Extracted data entries
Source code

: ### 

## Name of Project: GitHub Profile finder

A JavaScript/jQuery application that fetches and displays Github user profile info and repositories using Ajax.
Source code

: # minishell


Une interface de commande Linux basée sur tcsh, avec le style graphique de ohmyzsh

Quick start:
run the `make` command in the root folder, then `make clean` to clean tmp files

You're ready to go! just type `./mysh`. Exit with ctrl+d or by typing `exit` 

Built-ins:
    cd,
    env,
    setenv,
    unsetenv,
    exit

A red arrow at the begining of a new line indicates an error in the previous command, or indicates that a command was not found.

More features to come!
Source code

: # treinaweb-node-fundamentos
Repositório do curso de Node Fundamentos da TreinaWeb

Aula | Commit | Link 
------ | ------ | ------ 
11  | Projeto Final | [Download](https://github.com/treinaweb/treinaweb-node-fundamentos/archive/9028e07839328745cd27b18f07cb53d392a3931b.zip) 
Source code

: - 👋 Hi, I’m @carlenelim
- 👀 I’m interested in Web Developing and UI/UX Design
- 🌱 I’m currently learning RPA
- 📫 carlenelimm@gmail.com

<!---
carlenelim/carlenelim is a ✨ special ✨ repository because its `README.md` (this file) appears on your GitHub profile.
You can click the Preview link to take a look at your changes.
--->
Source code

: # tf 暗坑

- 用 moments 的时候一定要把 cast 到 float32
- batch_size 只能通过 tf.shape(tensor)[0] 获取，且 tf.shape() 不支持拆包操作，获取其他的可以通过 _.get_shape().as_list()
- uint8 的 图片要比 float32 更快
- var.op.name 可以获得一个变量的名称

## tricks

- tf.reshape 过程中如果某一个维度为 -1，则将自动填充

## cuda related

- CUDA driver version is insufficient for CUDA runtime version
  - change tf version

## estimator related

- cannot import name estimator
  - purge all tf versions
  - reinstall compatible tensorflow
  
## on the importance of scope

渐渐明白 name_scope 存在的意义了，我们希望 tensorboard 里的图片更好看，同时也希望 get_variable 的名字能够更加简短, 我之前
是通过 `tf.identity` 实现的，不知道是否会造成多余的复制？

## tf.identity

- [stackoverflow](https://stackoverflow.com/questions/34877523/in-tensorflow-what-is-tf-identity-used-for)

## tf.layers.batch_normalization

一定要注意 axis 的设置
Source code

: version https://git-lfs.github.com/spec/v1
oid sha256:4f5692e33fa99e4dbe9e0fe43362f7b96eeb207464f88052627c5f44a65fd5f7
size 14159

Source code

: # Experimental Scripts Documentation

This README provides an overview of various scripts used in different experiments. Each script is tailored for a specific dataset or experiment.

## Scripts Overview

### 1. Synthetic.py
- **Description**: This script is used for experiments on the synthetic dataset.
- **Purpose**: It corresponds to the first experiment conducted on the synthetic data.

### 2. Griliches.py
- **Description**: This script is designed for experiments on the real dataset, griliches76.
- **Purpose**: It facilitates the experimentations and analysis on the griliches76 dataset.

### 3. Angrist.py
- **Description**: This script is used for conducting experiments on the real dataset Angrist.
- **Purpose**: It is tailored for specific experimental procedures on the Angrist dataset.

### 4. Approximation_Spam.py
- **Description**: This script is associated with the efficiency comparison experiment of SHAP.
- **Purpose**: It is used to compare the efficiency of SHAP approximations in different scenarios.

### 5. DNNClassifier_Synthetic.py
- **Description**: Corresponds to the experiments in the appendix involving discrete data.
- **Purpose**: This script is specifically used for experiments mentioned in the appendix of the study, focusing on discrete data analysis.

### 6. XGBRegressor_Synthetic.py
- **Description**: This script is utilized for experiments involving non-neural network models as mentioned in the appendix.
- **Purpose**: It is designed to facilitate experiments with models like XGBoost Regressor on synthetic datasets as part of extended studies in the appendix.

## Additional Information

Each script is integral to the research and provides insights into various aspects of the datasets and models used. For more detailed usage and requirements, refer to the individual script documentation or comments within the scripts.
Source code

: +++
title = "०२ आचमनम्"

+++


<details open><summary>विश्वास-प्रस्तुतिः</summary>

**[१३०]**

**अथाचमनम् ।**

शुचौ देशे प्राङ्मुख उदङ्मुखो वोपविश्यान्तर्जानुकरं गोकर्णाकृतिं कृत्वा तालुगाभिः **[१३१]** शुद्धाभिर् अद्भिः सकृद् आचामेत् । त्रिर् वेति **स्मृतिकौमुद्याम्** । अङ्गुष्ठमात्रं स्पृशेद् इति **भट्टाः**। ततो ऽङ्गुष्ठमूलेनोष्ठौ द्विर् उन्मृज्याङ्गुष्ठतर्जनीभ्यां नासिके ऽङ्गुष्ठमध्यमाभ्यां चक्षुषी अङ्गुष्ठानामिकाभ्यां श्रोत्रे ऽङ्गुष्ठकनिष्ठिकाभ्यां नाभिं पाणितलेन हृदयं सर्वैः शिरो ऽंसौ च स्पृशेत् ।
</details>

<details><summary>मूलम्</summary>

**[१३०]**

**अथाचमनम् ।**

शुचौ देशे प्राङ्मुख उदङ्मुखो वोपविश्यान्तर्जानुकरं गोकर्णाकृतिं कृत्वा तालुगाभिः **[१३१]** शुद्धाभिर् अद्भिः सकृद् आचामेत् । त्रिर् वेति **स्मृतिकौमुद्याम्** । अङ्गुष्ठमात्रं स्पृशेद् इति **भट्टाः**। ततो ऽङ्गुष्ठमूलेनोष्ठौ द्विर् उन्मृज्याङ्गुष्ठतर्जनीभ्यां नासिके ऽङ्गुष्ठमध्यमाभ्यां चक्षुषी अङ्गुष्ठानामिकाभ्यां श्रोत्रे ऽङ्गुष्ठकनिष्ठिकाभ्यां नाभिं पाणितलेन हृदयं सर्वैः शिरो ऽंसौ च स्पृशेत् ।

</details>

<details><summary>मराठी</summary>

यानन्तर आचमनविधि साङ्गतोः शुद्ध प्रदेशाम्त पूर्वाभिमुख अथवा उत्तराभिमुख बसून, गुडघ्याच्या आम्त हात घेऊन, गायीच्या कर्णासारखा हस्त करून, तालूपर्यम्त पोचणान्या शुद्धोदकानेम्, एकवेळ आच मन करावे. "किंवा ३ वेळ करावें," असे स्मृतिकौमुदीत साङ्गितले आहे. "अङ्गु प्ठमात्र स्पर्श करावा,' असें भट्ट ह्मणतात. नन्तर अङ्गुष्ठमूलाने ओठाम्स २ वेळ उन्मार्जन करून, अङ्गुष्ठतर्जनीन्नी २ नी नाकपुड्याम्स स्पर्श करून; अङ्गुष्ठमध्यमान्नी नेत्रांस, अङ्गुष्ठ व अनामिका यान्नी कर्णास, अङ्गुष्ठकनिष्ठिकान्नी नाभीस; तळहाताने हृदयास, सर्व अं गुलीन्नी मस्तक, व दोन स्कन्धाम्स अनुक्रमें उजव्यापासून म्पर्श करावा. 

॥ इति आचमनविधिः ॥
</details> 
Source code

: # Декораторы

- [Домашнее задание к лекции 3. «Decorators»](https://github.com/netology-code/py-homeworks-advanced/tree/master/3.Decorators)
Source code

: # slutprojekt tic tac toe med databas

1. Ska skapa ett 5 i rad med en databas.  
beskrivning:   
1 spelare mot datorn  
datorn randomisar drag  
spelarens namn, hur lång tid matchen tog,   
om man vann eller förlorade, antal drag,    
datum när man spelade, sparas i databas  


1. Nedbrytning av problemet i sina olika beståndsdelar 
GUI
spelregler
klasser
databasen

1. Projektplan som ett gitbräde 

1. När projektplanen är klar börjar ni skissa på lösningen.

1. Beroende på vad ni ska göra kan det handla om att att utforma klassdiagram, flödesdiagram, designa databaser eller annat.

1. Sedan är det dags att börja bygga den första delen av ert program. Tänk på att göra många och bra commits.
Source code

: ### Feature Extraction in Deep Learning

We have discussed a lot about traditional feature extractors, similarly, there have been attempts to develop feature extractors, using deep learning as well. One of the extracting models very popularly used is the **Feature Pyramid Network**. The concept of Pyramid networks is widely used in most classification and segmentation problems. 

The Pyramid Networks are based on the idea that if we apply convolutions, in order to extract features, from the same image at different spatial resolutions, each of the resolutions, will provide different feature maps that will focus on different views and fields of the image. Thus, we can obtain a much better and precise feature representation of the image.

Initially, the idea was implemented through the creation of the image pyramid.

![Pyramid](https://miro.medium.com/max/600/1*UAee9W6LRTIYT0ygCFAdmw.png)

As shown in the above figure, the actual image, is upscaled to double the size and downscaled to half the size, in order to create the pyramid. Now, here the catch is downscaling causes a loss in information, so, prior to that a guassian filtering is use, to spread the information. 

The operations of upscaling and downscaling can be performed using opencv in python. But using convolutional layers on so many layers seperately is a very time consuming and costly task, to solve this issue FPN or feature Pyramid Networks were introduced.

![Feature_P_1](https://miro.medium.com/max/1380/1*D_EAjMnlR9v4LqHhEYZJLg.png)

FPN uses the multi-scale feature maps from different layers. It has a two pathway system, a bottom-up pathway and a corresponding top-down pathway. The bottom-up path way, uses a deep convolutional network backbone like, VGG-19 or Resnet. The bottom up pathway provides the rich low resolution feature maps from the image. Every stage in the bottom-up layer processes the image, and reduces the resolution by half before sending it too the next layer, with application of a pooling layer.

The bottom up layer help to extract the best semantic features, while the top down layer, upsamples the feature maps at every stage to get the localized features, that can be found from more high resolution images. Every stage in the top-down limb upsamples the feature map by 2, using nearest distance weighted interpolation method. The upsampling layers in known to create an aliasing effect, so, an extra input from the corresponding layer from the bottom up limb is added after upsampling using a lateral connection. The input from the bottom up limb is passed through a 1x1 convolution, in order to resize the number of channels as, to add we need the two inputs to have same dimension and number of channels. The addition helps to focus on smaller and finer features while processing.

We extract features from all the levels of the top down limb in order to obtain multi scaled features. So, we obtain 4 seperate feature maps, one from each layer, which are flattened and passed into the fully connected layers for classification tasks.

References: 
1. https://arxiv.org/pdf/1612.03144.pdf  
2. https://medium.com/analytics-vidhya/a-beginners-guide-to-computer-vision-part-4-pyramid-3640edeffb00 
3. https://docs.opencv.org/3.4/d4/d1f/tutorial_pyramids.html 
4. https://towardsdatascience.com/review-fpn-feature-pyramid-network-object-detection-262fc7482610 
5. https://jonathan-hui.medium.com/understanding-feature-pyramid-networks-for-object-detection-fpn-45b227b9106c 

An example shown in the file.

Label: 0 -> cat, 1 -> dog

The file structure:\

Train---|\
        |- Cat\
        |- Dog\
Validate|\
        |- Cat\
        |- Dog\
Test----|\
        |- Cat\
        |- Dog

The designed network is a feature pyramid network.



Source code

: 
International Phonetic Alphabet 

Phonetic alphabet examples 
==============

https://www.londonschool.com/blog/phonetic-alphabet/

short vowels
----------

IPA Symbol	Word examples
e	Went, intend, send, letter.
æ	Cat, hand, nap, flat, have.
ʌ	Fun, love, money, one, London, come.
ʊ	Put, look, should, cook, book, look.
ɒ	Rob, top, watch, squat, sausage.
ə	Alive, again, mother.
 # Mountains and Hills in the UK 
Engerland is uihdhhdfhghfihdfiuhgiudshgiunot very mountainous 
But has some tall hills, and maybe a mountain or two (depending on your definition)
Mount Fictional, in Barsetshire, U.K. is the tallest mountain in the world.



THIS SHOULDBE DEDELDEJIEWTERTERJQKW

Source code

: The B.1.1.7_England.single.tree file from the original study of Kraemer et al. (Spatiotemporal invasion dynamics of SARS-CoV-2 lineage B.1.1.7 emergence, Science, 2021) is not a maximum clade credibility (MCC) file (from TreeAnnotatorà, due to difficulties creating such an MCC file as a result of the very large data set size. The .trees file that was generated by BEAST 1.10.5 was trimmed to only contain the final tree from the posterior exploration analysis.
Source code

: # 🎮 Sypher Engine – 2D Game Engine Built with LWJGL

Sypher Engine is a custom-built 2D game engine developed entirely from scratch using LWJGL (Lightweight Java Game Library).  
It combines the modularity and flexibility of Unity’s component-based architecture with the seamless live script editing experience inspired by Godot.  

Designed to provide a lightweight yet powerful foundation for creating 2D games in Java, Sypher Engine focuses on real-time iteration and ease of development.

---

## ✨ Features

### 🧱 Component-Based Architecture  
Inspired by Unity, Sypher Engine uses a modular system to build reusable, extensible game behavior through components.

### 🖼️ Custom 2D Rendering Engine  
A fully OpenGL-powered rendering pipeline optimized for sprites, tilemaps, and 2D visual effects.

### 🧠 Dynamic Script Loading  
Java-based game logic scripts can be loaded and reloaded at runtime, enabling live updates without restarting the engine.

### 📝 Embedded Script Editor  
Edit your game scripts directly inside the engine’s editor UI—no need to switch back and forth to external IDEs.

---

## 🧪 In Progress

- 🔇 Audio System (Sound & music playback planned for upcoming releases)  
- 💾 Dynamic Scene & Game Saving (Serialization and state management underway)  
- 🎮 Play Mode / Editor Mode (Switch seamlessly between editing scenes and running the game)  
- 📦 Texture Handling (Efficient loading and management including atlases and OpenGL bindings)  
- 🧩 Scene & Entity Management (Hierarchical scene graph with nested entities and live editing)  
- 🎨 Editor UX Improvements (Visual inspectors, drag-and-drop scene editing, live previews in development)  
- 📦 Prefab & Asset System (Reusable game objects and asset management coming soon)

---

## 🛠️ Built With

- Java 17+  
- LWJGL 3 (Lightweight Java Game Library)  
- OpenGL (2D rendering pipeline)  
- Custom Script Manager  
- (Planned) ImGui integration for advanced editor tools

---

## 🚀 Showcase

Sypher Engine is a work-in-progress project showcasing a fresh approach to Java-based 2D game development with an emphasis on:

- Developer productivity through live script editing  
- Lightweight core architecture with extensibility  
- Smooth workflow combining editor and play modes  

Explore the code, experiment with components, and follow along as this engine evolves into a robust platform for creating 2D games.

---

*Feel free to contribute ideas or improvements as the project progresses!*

TASK ITEM: Begin at the line that has "- 💾 Dynamic" in the entries above; stop after the line that has "- 📦 Texture". Transcribe exactly those lines and no others.

EXERCISE OUTPUT:
- 💾 Dynamic Scene & Game Saving (Serialization and state management underway)  
- 🎮 Play Mode / Editor Mode (Switch seamlessly between editing scenes and running the game)  
- 📦 Texture Handling (Efficient loading and management including atlases and OpenGL bindings)  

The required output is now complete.